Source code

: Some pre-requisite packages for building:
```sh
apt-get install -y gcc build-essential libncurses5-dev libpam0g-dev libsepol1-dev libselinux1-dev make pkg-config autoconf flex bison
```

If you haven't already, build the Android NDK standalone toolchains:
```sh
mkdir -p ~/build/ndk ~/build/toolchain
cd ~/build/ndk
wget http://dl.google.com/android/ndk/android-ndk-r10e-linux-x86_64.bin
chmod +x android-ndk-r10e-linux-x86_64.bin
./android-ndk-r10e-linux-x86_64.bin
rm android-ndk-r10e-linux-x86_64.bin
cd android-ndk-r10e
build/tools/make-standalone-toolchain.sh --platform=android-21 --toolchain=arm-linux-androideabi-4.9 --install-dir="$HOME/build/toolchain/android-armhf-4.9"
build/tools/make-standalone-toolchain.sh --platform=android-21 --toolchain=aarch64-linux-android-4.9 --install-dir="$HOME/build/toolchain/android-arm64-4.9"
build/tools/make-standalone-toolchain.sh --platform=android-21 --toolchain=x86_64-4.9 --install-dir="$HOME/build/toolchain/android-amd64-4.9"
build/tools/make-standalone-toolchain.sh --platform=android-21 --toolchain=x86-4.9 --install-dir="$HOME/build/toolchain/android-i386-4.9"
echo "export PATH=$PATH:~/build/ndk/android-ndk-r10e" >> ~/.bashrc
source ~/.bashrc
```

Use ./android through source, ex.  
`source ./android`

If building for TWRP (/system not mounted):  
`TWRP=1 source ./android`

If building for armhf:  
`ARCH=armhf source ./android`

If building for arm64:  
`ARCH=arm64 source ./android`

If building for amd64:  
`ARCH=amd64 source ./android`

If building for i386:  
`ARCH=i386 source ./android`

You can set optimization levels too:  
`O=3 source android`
::::::::
*Requirement*:
From the first record to the last, copy everything exactly.

*Task output*:
Source code

: Some pre-requisite packages for building:
```sh
apt-get install -y gcc build-essential libncurses5-dev libpam0g-dev libsepol1-dev libselinux1-dev make pkg-config autoconf flex bison
```

If you haven't already, build the Android NDK standalone toolchains:
```sh
mkdir -p ~/build/ndk ~/build/toolchain
cd ~/build/ndk
wget http://dl.google.com/android/ndk/android-ndk-r10e-linux-x86_64.bin
chmod +x android-ndk-r10e-linux-x86_64.bin
./android-ndk-r10e-linux-x86_64.bin
rm android-ndk-r10e-linux-x86_64.bin
cd android-ndk-r10e
build/tools/make-standalone-toolchain.sh --platform=android-21 --toolchain=arm-linux-androideabi-4.9 --install-dir="$HOME/build/toolchain/android-armhf-4.9"
build/tools/make-standalone-toolchain.sh --platform=android-21 --toolchain=aarch64-linux-android-4.9 --install-dir="$HOME/build/toolchain/android-arm64-4.9"
build/tools/make-standalone-toolchain.sh --platform=android-21 --toolchain=x86_64-4.9 --install-dir="$HOME/build/toolchain/android-amd64-4.9"
build/tools/make-standalone-toolchain.sh --platform=android-21 --toolchain=x86-4.9 --install-dir="$HOME/build/toolchain/android-i386-4.9"
echo "export PATH=$PATH:~/build/ndk/android-ndk-r10e" >> ~/.bashrc
source ~/.bashrc
```

Use ./android through source, ex.  
`source ./android`

If building for TWRP (/system not mounted):  
`TWRP=1 source ./android`

If building for armhf:  
`ARCH=armhf source ./android`

If building for arm64:  
`ARCH=arm64 source ./android`

If building for amd64:  
`ARCH=amd64 source ./android`

If building for i386:  
`ARCH=i386 source ./android`

You can set optimization levels too:  
`O=3 source android`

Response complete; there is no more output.